What you will do: Exactly as written, transcribe the data from its opening line through the line containing "--mount flag **". Leave every picture out.

[Data entries]
"""
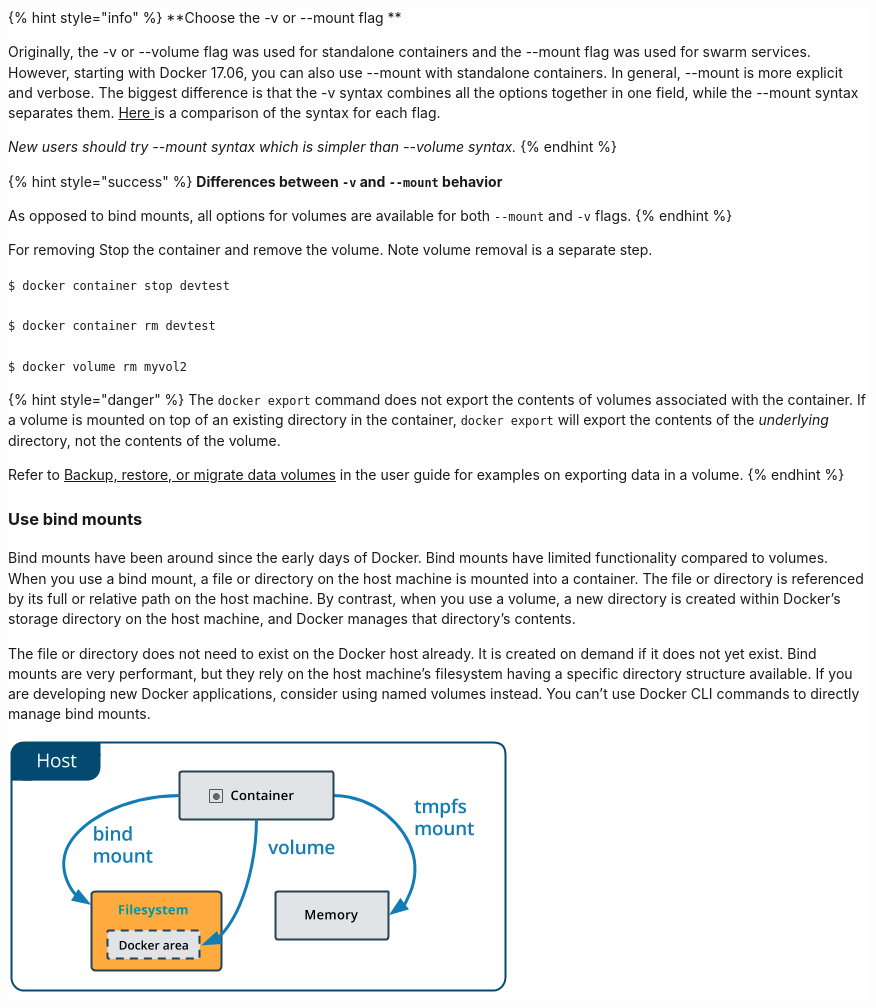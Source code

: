 {% hint style="info" %}
**Choose the -v or --mount flag **

Originally, the -v or --volume flag was used for standalone containers and the --mount flag was used for swarm services. However, starting with Docker 17.06, you can also use --mount with standalone containers. In general, --mount is more explicit and verbose. The biggest difference is that the -v syntax combines all the options together in one field, while the --mount syntax separates them. [Here ](https://docs.docker.com/storage/volumes/)is a comparison of the syntax for each flag.

_New users should try --mount syntax which is simpler than --volume syntax._
{% endhint %}

{% hint style="success" %}
**Differences between `-v` and `--mount` behavior**

As opposed to bind mounts, all options for volumes are available for both `--mount` and `-v` flags.
{% endhint %}

For removing Stop the container and remove the volume. Note volume removal is a separate step.

```
$ docker container stop devtest

$ docker container rm devtest

$ docker volume rm myvol2
```

{% hint style="danger" %}
The `docker export` command does not export the contents of volumes associated with the container. If a volume is mounted on top of an existing directory in the container, `docker export` will export the contents of the _underlying_ directory, not the contents of the volume.

Refer to [Backup, restore, or migrate data volumes](https://docs.docker.com/v17.03/engine/tutorials/dockervolumes/#backup-restore-or-migrate-data-volumes) in the user guide for examples on exporting data in a volume.
{% endhint %}

### Use bind  mounts

Bind mounts have been around since the early days of Docker. Bind mounts have limited functionality compared to volumes. When you use a bind mount, a file or directory on the host machine is mounted into a container. The file or directory is referenced by its full or relative path on the host machine. By contrast, when you use a volume, a new directory is created within Docker’s storage directory on the host machine, and Docker manages that directory’s contents.

The file or directory does not need to exist on the Docker host already. It is created on demand if it does not yet exist. Bind mounts are very performant, but they rely on the host machine’s filesystem having a specific directory structure available. If you are developing new Docker applications, consider using named volumes instead. You can’t use Docker CLI commands to directly manage bind mounts.

![](.gitbook/assets/storage-bind.jpg)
"""
Task result:
Source code

: {% hint style="info" %}
**Choose the -v or --mount flag **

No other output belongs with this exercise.